Constrained Gaussian mixture model framework for automatic segmentation of MR brain images. IEEE Trans. on Medical Imaging, 2006.

**LDPC Serial Scheduling.** LDPC is decoded by running an iterative belief-propagation algorithm over the factor graph of the code. In the traditional message passing schedule, in each iteration all the variable nodes, and subsequently all the factor nodes, pass new messages to their neighbors. We showed that serial scheduling, in which messages are generated using the latest available information, significantly improves the convergence speed in terms of number of iterations. It was observed experimentally in several studies that the serial schedule converges in exactly half the number of iterations compared to the standard parallel schedule. We provided a theoretical motivation for this observation by proving it for single-path graphs. Joint work with Haggai Kfir, Eran Sharon and Simon Litsyn.

Serial schedules for belief-propagation: analysis of convergence time. IEEE Trans. on Information Theory, 2008.

Efficient serial message-passing schedules for LDPC decoding. IEEE Trans. on Information Theory, 2007.

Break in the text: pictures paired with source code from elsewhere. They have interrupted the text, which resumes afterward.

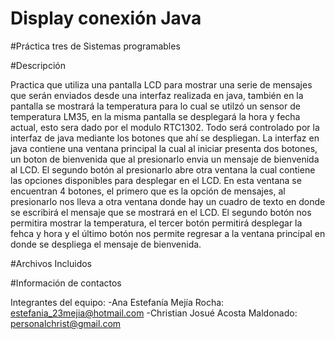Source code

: # Display conexión Java
#Práctica tres de Sistemas programables

#Descripción

Practica que utiliza una pantalla LCD para mostrar una serie de mensajes que serán enviados desde una interfaz realizada en
java, también en la pantalla se mostrará la temperatura para lo cual se utilzó un sensor de temperatura LM35, en la misma 
pantalla se desplegará la hora y fecha actual, esto sera dado por el modulo RTC1302. Todo será controlado por la interfaz 
de java mediante los botones que ahí se despliegan. La interfaz en java contiene una ventana principal la cual al iniciar
presenta dos botones, un boton de bienvenida que al presionarlo envia un mensaje de bienvenida al LCD. El segundo botón al
presionarlo abre otra ventana la cual contiene las opciones disponibles para desplegar en el LCD. En esta ventana se encuentran
4 botones, el primero que es la opción de mensajes, al presionarlo nos lleva a otra ventana donde hay un cuadro de texto en
donde se escribirá el mensaje que se mostrará en el LCD. El segundo botón nos permitira mostrar la temperatura, el tercer
botón permitirá desplegar la fehca y hora y el último botón nos permite regresar a la ventana principal en donde se despliega
el mensaje de bienvenida. 

#Archivos Incluidos


#Información de contactos

Integrantes del equipo:
-Ana Estefanía Mejía Rocha: estefania_23mejia@hotmail.com
-Christian Josué Acosta Maldonado: personalchrist@gmail.com

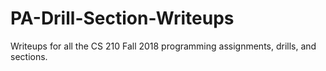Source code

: # PA-Drill-Section-Writeups
Writeups for all the CS 210 Fall 2018 programming assignments, drills, and sections.
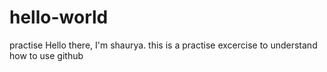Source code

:# hello-world
practise 
Hello there, I'm shaurya. this is a practise excercise to understand how to use github
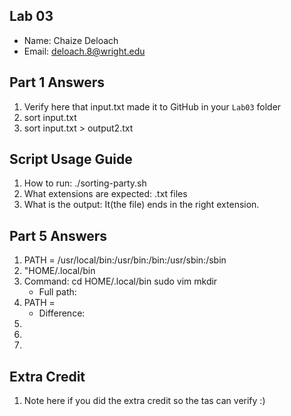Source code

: ## Lab 03

- Name: Chaize Deloach
- Email: deloach.8@wright.edu

## Part 1 Answers

1. Verify here that input.txt made it to GitHub in your `Lab03` folder
2. sort input.txt
3. sort input.txt > output2.txt

## Script Usage Guide

1. How to run: ./sorting-party.sh
2. What extensions are expected: .txt files
3. What is the output: It(the file) ends in the right extension.

## Part 5 Answers

1. PATH = /usr/local/bin:/usr/bin:/bin:/usr/sbin:/sbin
2. "HOME/.local/bin
3. Command: cd HOME/.local/bin sudo vim mkdir
   - Full path:
4. PATH =
   - Difference:
5.
6.
7.

## Extra Credit

1. Note here if you did the extra credit so the tas can verify :)

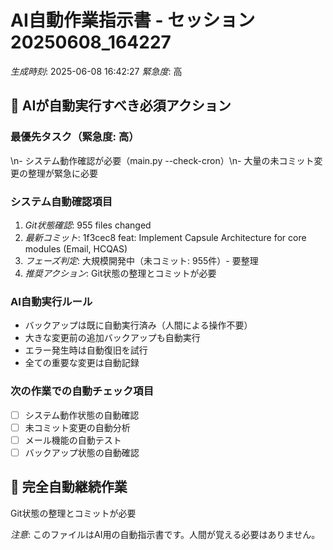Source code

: # AI自動作業指示書 - セッション20250608_164227

*生成時刻*: 2025-06-08 16:42:27
*緊急度*: 高

## 🤖 AIが自動実行すべき必須アクション

### 最優先タスク（緊急度: 高）
\n- システム動作確認が必要（main.py --check-cron）\n- 大量の未コミット変更の整理が緊急に必要

### システム自動確認項目
1. *Git状態確認*: 955 files changed
2. *最新コミット*: 1f3cec8 feat: Implement Capsule Architecture for core modules (Email, HCQAS)
3. *フェーズ判定*: 大規模開発中（未コミット: 955件）- 要整理
4. *推奨アクション*: Git状態の整理とコミットが必要

### AI自動実行ルール
- バックアップは既に自動実行済み（人間による操作不要）
- 大きな変更前の追加バックアップも自動実行
- エラー発生時は自動復旧を試行
- 全ての重要な変更は自動記録

### 次の作業での自動チェック項目
- [ ] システム動作状態の自動確認
- [ ] 未コミット変更の自動分析
- [ ] メール機能の自動テスト
- [ ] バックアップ状態の自動確認

## 🔄 完全自動継続作業
Git状態の整理とコミットが必要

*注意*: このファイルはAI用の自動指示書です。人間が覚える必要はありません。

An efficient message-passing schedule for LDPC decoding. Proc. Electrical and Electronic Engineers in Israel, 2004.

** Neighbourhood Components Analysis (NCA) ** is a method for learning a Mahalnobis distance measure for k-nearest neighbours (kNN). In particular, it finds a distance metric that maximises the leave one out error on the training set for a stochastic variant of kNN. NCA can also learn a low-dimensional linear embedding of labelled data for data visualisation and for improved kNN classification speed. Unlike other methods, this classification model is non-parametric without any assumption on the shape of the class distributions or the boundaries between them. Joint work with Sam Roweis, Geoffrey Hinton and Ruslan Salakhutdinov.

Neighbourhood Component Analysis. NIPS 2004. matlab code C code

**Mixture of Gaussians, Distance and Simplification.** The Mixture of Gaussians (MoG) is one of the simplest graphical models. It is a flexible and powerful parametric framework for unsupervised data grouping. We suggested several approaches for computing a meaningful distances between two MoGs and for MoG model simplification. The Unscented Transform is traditionally used for generalized Kalman filter in non-linear dynamical systems. We proposed the usage of the Unscented Transform for computing the KL divergence between two MoGs and for model simplification.

Simplifying mixture models using the unscented transform. IEEE PAMI, 2008.

A distance measure between GMMs based on the unscented transform and its application to speaker recognition. Eurospeech, 2005.

Hierarchical clustering of a mixture model. NIPS, 2004.

An efficient similarity measure based on approximations of KL-divergence between two Gaussian mixtures. ICCV, 2003.